LISTED ENTRIES below:

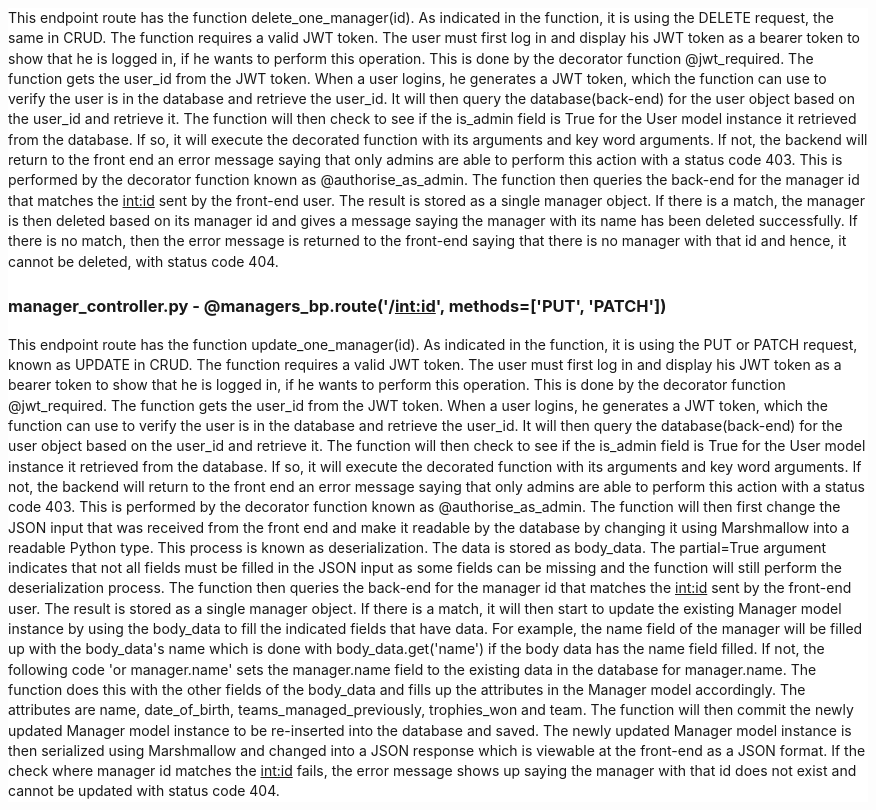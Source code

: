 This endpoint route has the function delete_one_manager(id).
As indicated in the function, it is using the DELETE request, the same in CRUD.
The function requires a valid JWT token. The user must first log in and display his JWT token as a bearer token to show that he is logged in, if he wants to perform this operation. This is done by the decorator function @jwt_required. 
The function gets the user_id from the JWT token. When a user logins, he generates a JWT token, which the function can use to verify the user is in the database and retrieve the user_id. 
It will then query the database(back-end) for the user object based on the user_id and retrieve it. 
The function will then check to see if the is_admin field is True for the User model instance it retrieved from the database. 
If so, it will execute the decorated function with its arguments and key word arguments. 
If not, the backend will return to the front end an error message saying that only admins are able to perform this action with a status code 403. This is performed by the decorator function known as @authorise_as_admin. 
The function then queries the back-end for the manager id that matches the <int:id> sent by the front-end user. The result is stored as a single manager object. 
If there is a match, the manager is then deleted based on its manager id and gives a message saying the manager with its name has been deleted successfully. 
If there is no match, then the error message is returned to the front-end saying that there is no manager with that id and hence, it cannot be deleted, with status code 404.

### manager_controller.py - @managers_bp.route('/<int:id>', methods=['PUT', 'PATCH'])

This endpoint route has the function update_one_manager(id).
As indicated in the function, it is using the PUT or PATCH request, known as UPDATE in CRUD.
The function requires a valid JWT token. The user must first log in and display his JWT token as a bearer token to show that he is logged in, if he wants to perform this operation. This is done by the decorator function @jwt_required. 
The function gets the user_id from the JWT token. When a user logins, he generates a JWT token, which the function can use to verify the user is in the database and retrieve the user_id. It will then query the database(back-end) for the user object based on the user_id and retrieve it. 
The function will then check to see if the is_admin field is True for the User model instance it retrieved from the database. 
If so, it will execute the decorated function with its arguments and key word arguments. 
If not, the backend will return to the front end an error message saying that only admins are able to perform this action with a status code 403. This is performed by the decorator function known as @authorise_as_admin. 
The function will then first change the JSON input that was received from the front end and make it readable by the database by changing it using Marshmallow into a readable Python type. This process is known as deserialization. The data is stored as body_data. The partial=True argument indicates that not all fields must be filled in the JSON input as some fields can be missing and the function will still perform the deserialization process. 
The function then queries the back-end for the manager id that matches the <int:id> sent by the front-end user. The result is stored as a single manager object. 
If there is a match, it will then start to update the existing Manager model instance by using the body_data to fill the indicated fields that have data. For example, the name field of the manager will be filled up with the body_data's name which is done with body_data.get('name') if the body data has the name field filled. If not, the following code 'or manager.name' sets the manager.name field to the existing data in the database for manager.name. The function does this with the other fields of the body_data and fills up the attributes in the Manager model accordingly. The attributes are name, date_of_birth, teams_managed_previously, trophies_won and team. 
The function will then commit the newly updated Manager model instance to be re-inserted into the database and saved. The newly updated Manager model instance is then serialized using Marshmallow and changed into a JSON response which is viewable at the front-end as a JSON format. 
If the check where manager id matches the <int:id> fails, the error message shows up saying the manager with that id does not exist and cannot be updated with status code 404.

End of LISTED ENTRIES.

**EXERCISE GOAL**
Could you please return the entries above exactly, minus the pictures?

**SOLUTION FOR THIS PROBLEM**
Source code

: This endpoint route has the function delete_one_manager(id).
As indicated in the function, it is using the DELETE request, the same in CRUD.
The function requires a valid JWT token. The user must first log in and display his JWT token as a bearer token to show that he is logged in, if he wants to perform this operation. This is done by the decorator function @jwt_required. 
The function gets the user_id from the JWT token. When a user logins, he generates a JWT token, which the function can use to verify the user is in the database and retrieve the user_id. 
It will then query the database(back-end) for the user object based on the user_id and retrieve it. 
The function will then check to see if the is_admin field is True for the User model instance it retrieved from the database. 
If so, it will execute the decorated function with its arguments and key word arguments. 
If not, the backend will return to the front end an error message saying that only admins are able to perform this action with a status code 403. This is performed by the decorator function known as @authorise_as_admin. 
The function then queries the back-end for the manager id that matches the <int:id> sent by the front-end user. The result is stored as a single manager object. 
If there is a match, the manager is then deleted based on its manager id and gives a message saying the manager with its name has been deleted successfully. 
If there is no match, then the error message is returned to the front-end saying that there is no manager with that id and hence, it cannot be deleted, with status code 404.

### manager_controller.py - @managers_bp.route('/<int:id>', methods=['PUT', 'PATCH'])

This endpoint route has the function update_one_manager(id).
As indicated in the function, it is using the PUT or PATCH request, known as UPDATE in CRUD.
The function requires a valid JWT token. The user must first log in and display his JWT token as a bearer token to show that he is logged in, if he wants to perform this operation. This is done by the decorator function @jwt_required. 
The function gets the user_id from the JWT token. When a user logins, he generates a JWT token, which the function can use to verify the user is in the database and retrieve the user_id. It will then query the database(back-end) for the user object based on the user_id and retrieve it. 
The function will then check to see if the is_admin field is True for the User model instance it retrieved from the database. 
If so, it will execute the decorated function with its arguments and key word arguments. 
If not, the backend will return to the front end an error message saying that only admins are able to perform this action with a status code 403. This is performed by the decorator function known as @authorise_as_admin. 
The function will then first change the JSON input that was received from the front end and make it readable by the database by changing it using Marshmallow into a readable Python type. This process is known as deserialization. The data is stored as body_data. The partial=True argument indicates that not all fields must be filled in the JSON input as some fields can be missing and the function will still perform the deserialization process. 
The function then queries the back-end for the manager id that matches the <int:id> sent by the front-end user. The result is stored as a single manager object. 
If there is a match, it will then start to update the existing Manager model instance by using the body_data to fill the indicated fields that have data. For example, the name field of the manager will be filled up with the body_data's name which is done with body_data.get('name') if the body data has the name field filled. If not, the following code 'or manager.name' sets the manager.name field to the existing data in the database for manager.name. The function does this with the other fields of the body_data and fills up the attributes in the Manager model accordingly. The attributes are name, date_of_birth, teams_managed_previously, trophies_won and team. 
The function will then commit the newly updated Manager model instance to be re-inserted into the database and saved. The newly updated Manager model instance is then serialized using Marshmallow and changed into a JSON response which is viewable at the front-end as a JSON format. 
If the check where manager id matches the <int:id> fails, the error message shows up saying the manager with that id does not exist and cannot be updated with status code 404.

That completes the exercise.